Así se proclama el otoño, dejándose caer sobre las madrugadas y abriendo una brecha blanca entre el sueño y las sábanas, entre el calor y la ternura. Así se proclama siempre, como si lo pintase Turner y sonase detrás, a medio volumen, la trompeta tristona de Chet Baker.

Ahora, en estos días, me gusta por las mañanas sentarme muy temprano bajo el limonero a ver nacer la luz y hacer el recuento de los jazmines perdidos, el cómputo de bajas. Los jazmines de septiembre tienen una herida leve y malva en los pétalos, como advirtiendo de que se desangran muy rápido, pero son los más bellos para las biznagas.

A esas horas tempranas pasan en monacal silencio los recolectores de jazmines. Portan unos cestillos de mimbre y van depositando en ellos las flores que sobrepasan la tapia de las casas, evitando así que nadie pueda acusarles de allanar propiedades ajenas. Cogen los que ya son parte de la calle, los que ya son de todos y de nadie, y lo hacen con un mimo exquisito y seguramente tan antiguo como esta ciudad trimilenaria. A mí me gusta llamarles «traficantes de jazmines» y tengo la absoluta certeza de que son seres de otro tiempo.

Recolectar jazmines siempre fue un oficio poco lucrativo, pero tiene una impronta de belleza que no poseen otras tareas mejor remuneradas. Entre ser traficante de jazmines y concejal yo elegiría los jazmines, caminar las calles mientras amanece llevándome entre los dedos, con delicadeza, las flores más nuevas. Y luego, por la tarde, ensartar las flores una a una y construir un artefacto aromático y bellísimo que otro venderá por las calles, porque yo nunca he sabido vender nada y seguramente acabaría regalando toda la producción. Sé que viviría con muy poco, seguramente, pero siempre he intuido que vivir quizás no sea una cuestión de con cuánto, sino de cómo.

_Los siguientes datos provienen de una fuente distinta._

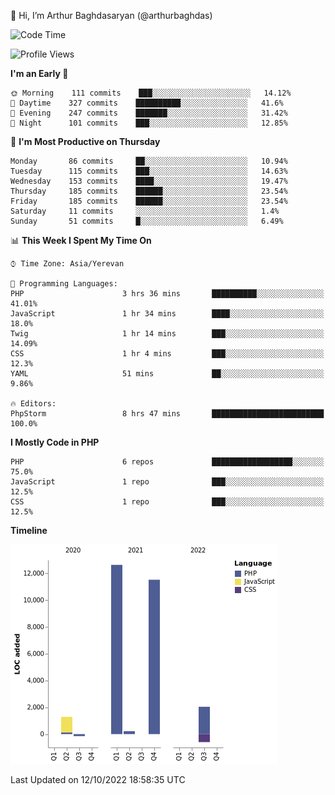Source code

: 👋 Hi, I’m Arthur Baghdasaryan (@arthurbaghdas)


<!--START_SECTION:waka-->
![Code Time](http://img.shields.io/badge/Code%20Time-298%20hrs%209%20mins-blue)

![Profile Views](http://img.shields.io/badge/Profile%20Views-2-blue)

**I'm an Early 🐤** 

```text
🌞 Morning    111 commits    ███░░░░░░░░░░░░░░░░░░░░░░   14.12% 
🌆 Daytime    327 commits    ██████████░░░░░░░░░░░░░░░   41.6% 
🌃 Evening    247 commits    ███████░░░░░░░░░░░░░░░░░░   31.42% 
🌙 Night      101 commits    ███░░░░░░░░░░░░░░░░░░░░░░   12.85%

```
📅 **I'm Most Productive on Thursday** 

```text
Monday       86 commits     ██░░░░░░░░░░░░░░░░░░░░░░░   10.94% 
Tuesday      115 commits    ███░░░░░░░░░░░░░░░░░░░░░░   14.63% 
Wednesday    153 commits    ████░░░░░░░░░░░░░░░░░░░░░   19.47% 
Thursday     185 commits    ██████░░░░░░░░░░░░░░░░░░░   23.54% 
Friday       185 commits    ██████░░░░░░░░░░░░░░░░░░░   23.54% 
Saturday     11 commits     ░░░░░░░░░░░░░░░░░░░░░░░░░   1.4% 
Sunday       51 commits     █░░░░░░░░░░░░░░░░░░░░░░░░   6.49%

```


📊 **This Week I Spent My Time On** 

```text
⌚︎ Time Zone: Asia/Yerevan

💬 Programming Languages: 
PHP                      3 hrs 36 mins       ██████████░░░░░░░░░░░░░░░   41.01% 
JavaScript               1 hr 34 mins        ████░░░░░░░░░░░░░░░░░░░░░   18.0% 
Twig                     1 hr 14 mins        ███░░░░░░░░░░░░░░░░░░░░░░   14.09% 
CSS                      1 hr 4 mins         ███░░░░░░░░░░░░░░░░░░░░░░   12.3% 
YAML                     51 mins             ██░░░░░░░░░░░░░░░░░░░░░░░   9.86%

🔥 Editors: 
PhpStorm                 8 hrs 47 mins       █████████████████████████   100.0%

```

**I Mostly Code in PHP** 

```text
PHP                      6 repos             ██████████████████░░░░░░░   75.0% 
JavaScript               1 repo              ███░░░░░░░░░░░░░░░░░░░░░░   12.5% 
CSS                      1 repo              ███░░░░░░░░░░░░░░░░░░░░░░   12.5%

```


**Timeline**

![Chart not found](https://raw.githubusercontent.com/arthurbaghdas/arthurbaghdas/main/charts/bar_graph.png) 


 Last Updated on 12/10/2022 18:58:35 UTC
<!--END_SECTION:waka-->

Esos viejos oficios, casi desaparecidos, casi olvidados, son la memoria arrastrada de una ciudad que existió sobre el mismo suelo y con el mismo nombre que esta ciudad. Una ciudad que quizás tuvo habitantes que se llamaban como los de ahora y donde eran igual el acento de las voces y la herida de los jazmines de septiembre. Una ciudad en el mismo sitio pero distinta y perdida. Y es inútil preguntarse cuál fue mejor, porque apenas existe relación entre ellas aparte el arcaísmo de estos viejos oficios y de las viejas postales que pretenden explicar cómo era aquella ciudad que por casualidad, por casualidad nada más, se llamaba igual que esta y en la que el otoño se proclamaba de la misma manera.